You must be able to identify all software assets that your product depends upon, and be able to establish the ongoing provenance of each of these assets.
You must have systems in place to allow you to identify and immediately act upon tampering attempts within your software supply chain.
You must be able to secure the infrastructure that you use to create your product, detect and act upon attempts to subvert your build process by attackers.
You should be able to provide strong assurances of the integrity of your build process as provenance to your customers.
The following are examples of potential attack vectors which must be secured against:
Individuals may attempt to deliberately introduce vulnerabilities directly into your source code. In the Open Source space, this may be in the form of adversarial pull requests containing malicious code hidden within feature submissions or bug fixes. In commercial software, this may take the form of insider attacks or revenge from disgruntled employees. Multiple peer reviews of code submissions should be used to mitigate this risk, with careful consideration for social engineering that undermines this people-process, such as sock-puppet review accounts.
Attackers may seek to inject code into your source by compromising your source code repository. This may be in the form of attacks upon outsourced service providers, permitting access to your codebase, or supply chain attacks upon the integrity of the software assets used to implement self-hosted source code repositories. You should be auditing all changes to the codebase and correlating these against known work-stream activities in order to identify and act upon unexpected changes.
By subverting your build infrastructure, it is possible for attackers to substitute alternate source code during your build process. Mitigating against this requires a chain of provenance that can be established independent from an individual build step to enable tampering to be detected. The security of your build process should receive similar investment to the security of your end product as one depends entirely upon the other.
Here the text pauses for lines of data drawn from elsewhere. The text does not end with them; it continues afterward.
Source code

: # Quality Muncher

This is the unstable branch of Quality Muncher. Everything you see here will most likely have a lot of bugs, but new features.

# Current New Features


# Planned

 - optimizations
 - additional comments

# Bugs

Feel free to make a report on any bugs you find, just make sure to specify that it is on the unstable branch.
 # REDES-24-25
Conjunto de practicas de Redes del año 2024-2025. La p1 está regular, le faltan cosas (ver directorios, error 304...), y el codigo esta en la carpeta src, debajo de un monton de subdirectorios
A bait-and-switch attack can involve the introduction of an initially innocuous dependency which is then later replaced with a malicious payload, upstream of your build process. Under these circumstances, a one-off code review and dependency evaluation is insufficient to detect the attack. Instead, it is necessary to validate the provenance of the dependency during each build so that the substitution may be found as soon as it occurs.
Similarly, it can be possible to substitute assets that live in image repositories, post-build, but which are subsequently utilized for deployments. Thus, the item deployed is not the one built and tested. Mitigation requires the extension of your provenance system into your production deployment process, or to your customer’s build and deployment process. The same attack can apply to third party mirror sites for common dependencies used dynamically during deployment.
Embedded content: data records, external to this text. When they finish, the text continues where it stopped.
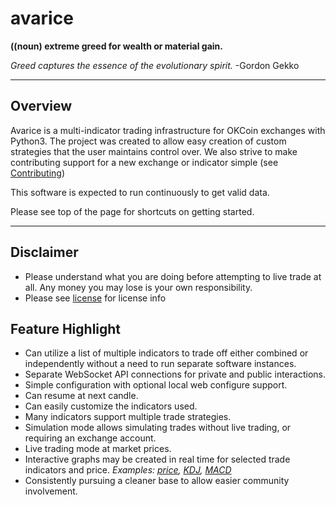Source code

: avarice
=======

**((noun) extreme greed for wealth or material gain.**

*Greed captures the essence of the evolutionary spirit.* -Gordon Gekko

------------------------------------------------------------------------

Overview
--------

Avarice is a multi-indicator trading infrastructure for OKCoin exchanges
with Python3. The project was created to allow easy creation of custom
strategies that the user maintains control over. We also strive to make
contributing support for a new exchange or indicator simple (see
[Contributing](contributing.md))

This software is expected to run continuously to get valid data.

Please see top of the page for shortcuts on getting started.

------------------------------------------------------------------------

Disclaimer
----------

-   Please understand what you are doing before attempting to live trade
    at all. Any money you may lose is your own responsibility.
-   Please see
    [license](https://github.com/Galts-Gulch/avarice/blob/master/LICENSE.txt)
    for license info

Feature Highlight
-----------------

-   Can utilize a list of multiple indicators to trade off either
    combined or independently without a need to run separate software
    instances.
-   Separate WebSocket API connections for private and public
    interactions.
-   Simple configuration with optional local web configure support.
-   Can resume at next candle.
-   Can easily customize the indicators used.
-   Many indicators support multiple trade strategies.
-   Simulation mode allows simulating trades without live trading, or
    requiring an exchange account.
-   Live trading mode at market prices.
-   Interactive graphs may be created in real time for selected trade
    indicators and price. *Examples:
    [price](http://imgh.us/price_chart.svg),
    [KDJ](http://imgh.us/KDJ_chart.svg),
    [MACD](http://imgh.us/MACD_chart.svg)*
-   Consistently pursuing a cleaner base to allow easier community
    involvement.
Denial of service attacks can be employed by attackers by removing key dependencies from your upstream supply chain, or overloading network resources that provide access to these components. This risk can be mitigated by caching copies of these assets locally, but be aware that this brings with it all of the challenges associated with maintaining the validity of cached data, which can include other security vulnerabilities such as failure to detect and react in a timely manner to new vulnerabilities reported against existing, cached dependencies (zero-day CVEs etc.), or the use of cache-poisoning to inject vulnerabilities.
Static and dynamic security analysis tools can be used as part of the build process but it is important to recognize that these also form part of your software supply chain dependencies and are themselves also potentially vulnerable to attack. Meta-analysis currently shows that no single security analysis tool on the market provides comprehensive identification of all currently known vulnerabilities, so it is essential to adopt a defense-in-depth strategy, leveraging multiple, parallel solutions to maximize your chances of early identification of problems.
Be aware that corporate and state-level firewall solutions may deliberately substitute or inject changes into assets which are downloaded through these routes and subsequently consumed by build processes. The same may apply to the software assets that you supply to your customers.
It is particularly important to consider the security of infrastructure used to train ML models, since it is now practical to inject vulnerabilities into models which are mathematically hard to detect with analytical testing but which can be remotely enabled through the use of specific data injected as input to production systems through the front door.
Appropriate implementation of security best practice usually requires some degree of separation of concerns. If we consider the three aspects of ‘maintaining the product codebase’, ‘maintaining the build and release governance process’ and ‘maintaining the audit trail’, it is clear that anyone who has access to all three is empowered to subvert the process without detection. As such, it is advisable to limit the number of people who are required to have full visibility and access to all of these aspects of your continuous delivery process, and to ensure that additional audit processes exist to monitor changes that span all areas.
Consideration should be given to the SLSA specification for supply chain security which may be found at slsa.dev.